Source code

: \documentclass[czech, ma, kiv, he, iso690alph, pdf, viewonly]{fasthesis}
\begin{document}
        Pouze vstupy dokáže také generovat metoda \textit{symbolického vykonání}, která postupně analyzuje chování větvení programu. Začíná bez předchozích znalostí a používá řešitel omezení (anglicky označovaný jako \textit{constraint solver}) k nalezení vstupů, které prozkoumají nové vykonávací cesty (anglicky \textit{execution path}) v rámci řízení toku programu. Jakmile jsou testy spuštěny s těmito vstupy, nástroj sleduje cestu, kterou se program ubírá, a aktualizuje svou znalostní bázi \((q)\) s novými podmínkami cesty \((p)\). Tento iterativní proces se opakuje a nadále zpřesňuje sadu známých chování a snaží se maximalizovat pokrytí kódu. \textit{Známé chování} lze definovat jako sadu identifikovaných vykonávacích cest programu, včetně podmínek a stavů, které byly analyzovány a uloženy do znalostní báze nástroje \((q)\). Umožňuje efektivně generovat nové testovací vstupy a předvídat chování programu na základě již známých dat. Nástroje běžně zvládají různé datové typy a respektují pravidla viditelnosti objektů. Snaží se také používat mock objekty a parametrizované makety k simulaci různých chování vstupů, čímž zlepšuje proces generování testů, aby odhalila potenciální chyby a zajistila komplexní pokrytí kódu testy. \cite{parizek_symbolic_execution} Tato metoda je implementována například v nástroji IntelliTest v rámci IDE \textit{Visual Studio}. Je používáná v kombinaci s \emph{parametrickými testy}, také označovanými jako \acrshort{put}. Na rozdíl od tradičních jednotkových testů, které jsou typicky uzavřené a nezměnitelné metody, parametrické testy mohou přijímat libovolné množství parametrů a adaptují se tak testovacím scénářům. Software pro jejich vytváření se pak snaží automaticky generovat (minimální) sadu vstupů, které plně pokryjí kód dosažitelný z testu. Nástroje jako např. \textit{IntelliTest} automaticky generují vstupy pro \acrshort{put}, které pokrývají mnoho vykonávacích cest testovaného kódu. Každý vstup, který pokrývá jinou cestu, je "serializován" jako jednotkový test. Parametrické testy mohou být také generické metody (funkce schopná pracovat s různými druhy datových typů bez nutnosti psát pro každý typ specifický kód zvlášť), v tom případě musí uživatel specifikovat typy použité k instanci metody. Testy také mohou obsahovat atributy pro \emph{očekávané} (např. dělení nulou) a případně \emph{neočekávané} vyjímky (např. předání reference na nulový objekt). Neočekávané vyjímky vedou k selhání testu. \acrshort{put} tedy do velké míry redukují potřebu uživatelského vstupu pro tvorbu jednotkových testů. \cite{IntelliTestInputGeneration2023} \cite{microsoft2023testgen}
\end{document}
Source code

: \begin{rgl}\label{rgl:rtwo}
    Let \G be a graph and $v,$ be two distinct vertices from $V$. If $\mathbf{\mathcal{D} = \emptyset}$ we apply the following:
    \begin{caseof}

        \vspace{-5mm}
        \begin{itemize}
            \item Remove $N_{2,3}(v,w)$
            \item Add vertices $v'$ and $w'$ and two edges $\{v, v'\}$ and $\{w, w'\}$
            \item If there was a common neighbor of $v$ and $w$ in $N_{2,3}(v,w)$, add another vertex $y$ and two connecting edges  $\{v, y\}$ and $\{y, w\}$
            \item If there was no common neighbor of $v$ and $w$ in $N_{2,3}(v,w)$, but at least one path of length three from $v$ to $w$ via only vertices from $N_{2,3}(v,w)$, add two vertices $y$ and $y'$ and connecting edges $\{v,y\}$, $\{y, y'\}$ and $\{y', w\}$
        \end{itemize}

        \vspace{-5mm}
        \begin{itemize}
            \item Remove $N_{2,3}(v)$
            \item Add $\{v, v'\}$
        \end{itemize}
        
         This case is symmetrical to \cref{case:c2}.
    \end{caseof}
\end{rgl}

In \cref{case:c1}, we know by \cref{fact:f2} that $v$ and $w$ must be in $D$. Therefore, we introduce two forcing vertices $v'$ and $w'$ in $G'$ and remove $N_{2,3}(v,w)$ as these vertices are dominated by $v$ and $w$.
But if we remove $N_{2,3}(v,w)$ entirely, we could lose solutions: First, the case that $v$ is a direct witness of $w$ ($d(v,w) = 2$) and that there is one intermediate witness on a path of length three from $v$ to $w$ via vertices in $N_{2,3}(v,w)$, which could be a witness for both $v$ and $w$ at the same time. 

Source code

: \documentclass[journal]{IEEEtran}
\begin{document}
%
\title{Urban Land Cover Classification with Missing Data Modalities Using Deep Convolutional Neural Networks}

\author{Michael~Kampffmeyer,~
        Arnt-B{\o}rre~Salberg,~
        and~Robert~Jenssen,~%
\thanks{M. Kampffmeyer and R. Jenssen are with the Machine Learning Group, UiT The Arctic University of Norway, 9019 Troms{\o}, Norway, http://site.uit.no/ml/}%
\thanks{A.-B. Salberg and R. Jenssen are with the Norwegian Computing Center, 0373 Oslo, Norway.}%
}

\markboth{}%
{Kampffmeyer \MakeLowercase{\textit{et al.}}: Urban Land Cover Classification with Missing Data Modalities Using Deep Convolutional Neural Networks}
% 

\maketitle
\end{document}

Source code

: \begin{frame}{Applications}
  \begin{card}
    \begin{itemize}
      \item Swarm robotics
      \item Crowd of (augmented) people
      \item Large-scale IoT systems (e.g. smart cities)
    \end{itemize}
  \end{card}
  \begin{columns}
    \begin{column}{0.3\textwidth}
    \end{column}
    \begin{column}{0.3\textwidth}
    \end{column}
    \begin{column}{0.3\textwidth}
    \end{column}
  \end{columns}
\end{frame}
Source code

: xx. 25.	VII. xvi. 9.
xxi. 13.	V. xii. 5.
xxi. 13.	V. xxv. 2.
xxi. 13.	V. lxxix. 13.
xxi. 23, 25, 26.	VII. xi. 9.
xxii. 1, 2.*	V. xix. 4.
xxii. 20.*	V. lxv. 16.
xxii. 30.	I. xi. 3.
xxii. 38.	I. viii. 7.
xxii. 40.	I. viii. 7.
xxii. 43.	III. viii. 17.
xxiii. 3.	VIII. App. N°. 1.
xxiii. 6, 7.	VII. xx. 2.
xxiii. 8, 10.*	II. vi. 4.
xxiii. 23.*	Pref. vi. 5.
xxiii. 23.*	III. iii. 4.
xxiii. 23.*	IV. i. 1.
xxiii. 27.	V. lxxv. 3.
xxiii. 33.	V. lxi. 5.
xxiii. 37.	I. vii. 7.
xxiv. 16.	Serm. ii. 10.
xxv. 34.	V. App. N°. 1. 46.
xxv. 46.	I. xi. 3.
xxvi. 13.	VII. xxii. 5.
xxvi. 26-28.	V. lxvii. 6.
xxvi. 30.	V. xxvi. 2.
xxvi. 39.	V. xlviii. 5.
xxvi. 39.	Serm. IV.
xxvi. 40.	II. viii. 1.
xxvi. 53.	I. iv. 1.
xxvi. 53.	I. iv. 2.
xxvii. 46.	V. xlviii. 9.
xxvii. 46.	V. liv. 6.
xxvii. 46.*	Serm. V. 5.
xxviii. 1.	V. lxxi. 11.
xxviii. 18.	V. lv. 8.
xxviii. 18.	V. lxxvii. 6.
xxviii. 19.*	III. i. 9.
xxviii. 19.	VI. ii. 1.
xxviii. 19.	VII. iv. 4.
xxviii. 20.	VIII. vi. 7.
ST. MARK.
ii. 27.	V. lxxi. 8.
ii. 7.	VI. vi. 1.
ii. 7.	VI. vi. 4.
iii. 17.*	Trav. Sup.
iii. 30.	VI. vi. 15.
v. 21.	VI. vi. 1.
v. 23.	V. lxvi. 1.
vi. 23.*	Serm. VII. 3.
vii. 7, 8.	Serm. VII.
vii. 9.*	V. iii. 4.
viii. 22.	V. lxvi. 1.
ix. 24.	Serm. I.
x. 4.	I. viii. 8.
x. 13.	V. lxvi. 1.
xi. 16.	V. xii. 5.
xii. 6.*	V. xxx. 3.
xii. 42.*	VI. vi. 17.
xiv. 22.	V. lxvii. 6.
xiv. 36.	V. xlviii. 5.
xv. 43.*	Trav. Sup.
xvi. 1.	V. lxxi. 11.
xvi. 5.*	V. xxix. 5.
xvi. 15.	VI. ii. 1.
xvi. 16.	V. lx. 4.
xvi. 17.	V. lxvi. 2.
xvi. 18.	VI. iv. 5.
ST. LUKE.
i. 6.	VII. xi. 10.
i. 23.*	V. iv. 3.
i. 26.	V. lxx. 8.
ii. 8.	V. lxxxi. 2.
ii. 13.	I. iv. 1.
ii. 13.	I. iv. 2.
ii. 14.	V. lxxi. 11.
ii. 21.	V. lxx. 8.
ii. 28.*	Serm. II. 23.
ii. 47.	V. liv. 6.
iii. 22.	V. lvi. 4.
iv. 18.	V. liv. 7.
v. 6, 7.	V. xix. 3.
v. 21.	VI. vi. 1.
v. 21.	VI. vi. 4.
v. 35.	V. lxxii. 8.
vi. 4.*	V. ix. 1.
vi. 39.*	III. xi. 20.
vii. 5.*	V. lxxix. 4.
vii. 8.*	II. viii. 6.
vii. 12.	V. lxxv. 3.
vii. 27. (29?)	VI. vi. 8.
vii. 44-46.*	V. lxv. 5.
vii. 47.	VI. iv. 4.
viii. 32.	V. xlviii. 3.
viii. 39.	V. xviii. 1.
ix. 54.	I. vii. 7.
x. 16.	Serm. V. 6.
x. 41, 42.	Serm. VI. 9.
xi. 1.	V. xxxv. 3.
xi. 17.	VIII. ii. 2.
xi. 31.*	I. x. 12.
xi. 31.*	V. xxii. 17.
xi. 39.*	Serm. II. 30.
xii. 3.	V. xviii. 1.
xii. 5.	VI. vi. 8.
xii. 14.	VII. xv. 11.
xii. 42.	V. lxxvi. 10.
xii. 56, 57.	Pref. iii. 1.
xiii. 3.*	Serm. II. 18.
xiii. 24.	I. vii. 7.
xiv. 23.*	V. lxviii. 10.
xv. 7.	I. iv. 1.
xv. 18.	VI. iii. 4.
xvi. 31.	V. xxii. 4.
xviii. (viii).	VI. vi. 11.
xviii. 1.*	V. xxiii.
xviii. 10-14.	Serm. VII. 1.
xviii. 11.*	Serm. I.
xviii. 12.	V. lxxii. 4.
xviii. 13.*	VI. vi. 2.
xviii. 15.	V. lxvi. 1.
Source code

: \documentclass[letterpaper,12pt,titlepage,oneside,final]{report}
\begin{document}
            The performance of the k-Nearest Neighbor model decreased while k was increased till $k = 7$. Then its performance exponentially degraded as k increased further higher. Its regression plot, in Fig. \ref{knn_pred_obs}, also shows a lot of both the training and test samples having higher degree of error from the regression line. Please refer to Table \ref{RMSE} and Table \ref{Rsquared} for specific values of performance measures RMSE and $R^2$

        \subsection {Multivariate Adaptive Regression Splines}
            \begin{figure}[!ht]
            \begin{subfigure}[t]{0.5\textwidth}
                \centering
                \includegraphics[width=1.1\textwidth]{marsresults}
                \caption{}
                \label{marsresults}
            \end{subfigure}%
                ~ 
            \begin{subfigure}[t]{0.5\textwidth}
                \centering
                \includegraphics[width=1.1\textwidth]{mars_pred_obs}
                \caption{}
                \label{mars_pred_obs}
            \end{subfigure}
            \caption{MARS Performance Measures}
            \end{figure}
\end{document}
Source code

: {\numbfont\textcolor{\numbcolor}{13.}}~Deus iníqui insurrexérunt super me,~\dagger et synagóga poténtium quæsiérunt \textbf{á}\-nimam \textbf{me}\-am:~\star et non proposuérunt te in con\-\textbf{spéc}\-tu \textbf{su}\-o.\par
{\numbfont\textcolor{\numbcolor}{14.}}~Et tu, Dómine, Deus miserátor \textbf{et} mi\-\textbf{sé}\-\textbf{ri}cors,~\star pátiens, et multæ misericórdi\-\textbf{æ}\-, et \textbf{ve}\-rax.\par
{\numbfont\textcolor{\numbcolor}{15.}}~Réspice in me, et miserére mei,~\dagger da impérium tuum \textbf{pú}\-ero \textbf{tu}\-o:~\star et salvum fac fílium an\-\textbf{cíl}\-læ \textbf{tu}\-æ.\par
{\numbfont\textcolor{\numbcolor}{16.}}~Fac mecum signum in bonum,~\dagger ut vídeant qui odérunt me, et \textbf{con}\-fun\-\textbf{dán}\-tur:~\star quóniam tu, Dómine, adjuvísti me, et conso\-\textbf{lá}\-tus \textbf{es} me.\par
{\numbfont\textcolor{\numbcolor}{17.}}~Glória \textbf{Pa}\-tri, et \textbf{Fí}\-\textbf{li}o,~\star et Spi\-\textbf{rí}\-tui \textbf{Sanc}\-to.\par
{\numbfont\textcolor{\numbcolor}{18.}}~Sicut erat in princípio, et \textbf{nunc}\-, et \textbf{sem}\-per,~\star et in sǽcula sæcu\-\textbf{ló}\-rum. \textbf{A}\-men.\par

════════════════

● **YOUR TASK**: Look over the entries above and count the lines where the word "Networks" appears, then report only that count.

● **EXERCISE ANSWER**: 2